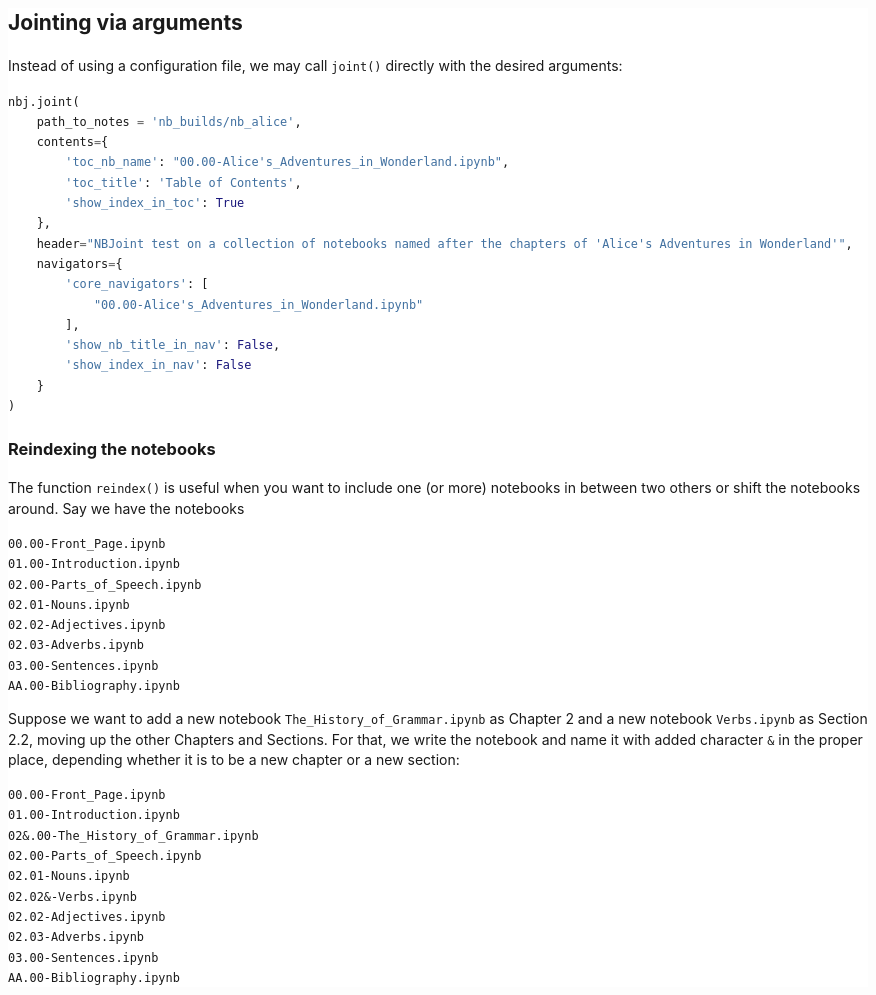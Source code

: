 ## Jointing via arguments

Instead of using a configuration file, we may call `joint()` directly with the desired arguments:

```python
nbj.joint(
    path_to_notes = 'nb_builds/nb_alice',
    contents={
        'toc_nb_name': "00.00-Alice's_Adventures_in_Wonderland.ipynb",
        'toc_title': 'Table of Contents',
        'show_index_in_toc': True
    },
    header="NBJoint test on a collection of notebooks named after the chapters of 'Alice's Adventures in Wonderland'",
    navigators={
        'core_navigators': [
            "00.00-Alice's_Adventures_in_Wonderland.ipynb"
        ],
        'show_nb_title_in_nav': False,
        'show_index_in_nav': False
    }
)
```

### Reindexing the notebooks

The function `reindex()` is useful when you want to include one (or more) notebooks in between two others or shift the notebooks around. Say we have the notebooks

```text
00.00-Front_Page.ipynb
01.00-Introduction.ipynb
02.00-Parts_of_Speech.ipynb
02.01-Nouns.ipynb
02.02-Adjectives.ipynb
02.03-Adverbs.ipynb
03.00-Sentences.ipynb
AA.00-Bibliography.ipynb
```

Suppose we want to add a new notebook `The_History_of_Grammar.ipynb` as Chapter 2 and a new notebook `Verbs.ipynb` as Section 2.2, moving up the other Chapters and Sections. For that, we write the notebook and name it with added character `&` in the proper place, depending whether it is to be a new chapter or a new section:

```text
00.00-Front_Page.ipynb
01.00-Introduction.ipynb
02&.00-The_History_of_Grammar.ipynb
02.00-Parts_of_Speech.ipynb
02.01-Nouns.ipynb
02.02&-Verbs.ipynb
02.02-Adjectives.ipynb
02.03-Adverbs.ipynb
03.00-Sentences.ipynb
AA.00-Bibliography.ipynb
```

> _What you will do_:
Omit the pictures. Transcribe every record exactly.

> _Reply_:
Source code

: ## Jointing via arguments

Instead of using a configuration file, we may call `joint()` directly with the desired arguments:

```python
nbj.joint(
    path_to_notes = 'nb_builds/nb_alice',
    contents={
        'toc_nb_name': "00.00-Alice's_Adventures_in_Wonderland.ipynb",
        'toc_title': 'Table of Contents',
        'show_index_in_toc': True
    },
    header="NBJoint test on a collection of notebooks named after the chapters of 'Alice's Adventures in Wonderland'",
    navigators={
        'core_navigators': [
            "00.00-Alice's_Adventures_in_Wonderland.ipynb"
        ],
        'show_nb_title_in_nav': False,
        'show_index_in_nav': False
    }
)
```

### Reindexing the notebooks

The function `reindex()` is useful when you want to include one (or more) notebooks in between two others or shift the notebooks around. Say we have the notebooks

```text
00.00-Front_Page.ipynb
01.00-Introduction.ipynb
02.00-Parts_of_Speech.ipynb
02.01-Nouns.ipynb
02.02-Adjectives.ipynb
02.03-Adverbs.ipynb
03.00-Sentences.ipynb
AA.00-Bibliography.ipynb
```

Suppose we want to add a new notebook `The_History_of_Grammar.ipynb` as Chapter 2 and a new notebook `Verbs.ipynb` as Section 2.2, moving up the other Chapters and Sections. For that, we write the notebook and name it with added character `&` in the proper place, depending whether it is to be a new chapter or a new section:

```text
00.00-Front_Page.ipynb
01.00-Introduction.ipynb
02&.00-The_History_of_Grammar.ipynb
02.00-Parts_of_Speech.ipynb
02.01-Nouns.ipynb
02.02&-Verbs.ipynb
02.02-Adjectives.ipynb
02.03-Adverbs.ipynb
03.00-Sentences.ipynb
AA.00-Bibliography.ipynb
```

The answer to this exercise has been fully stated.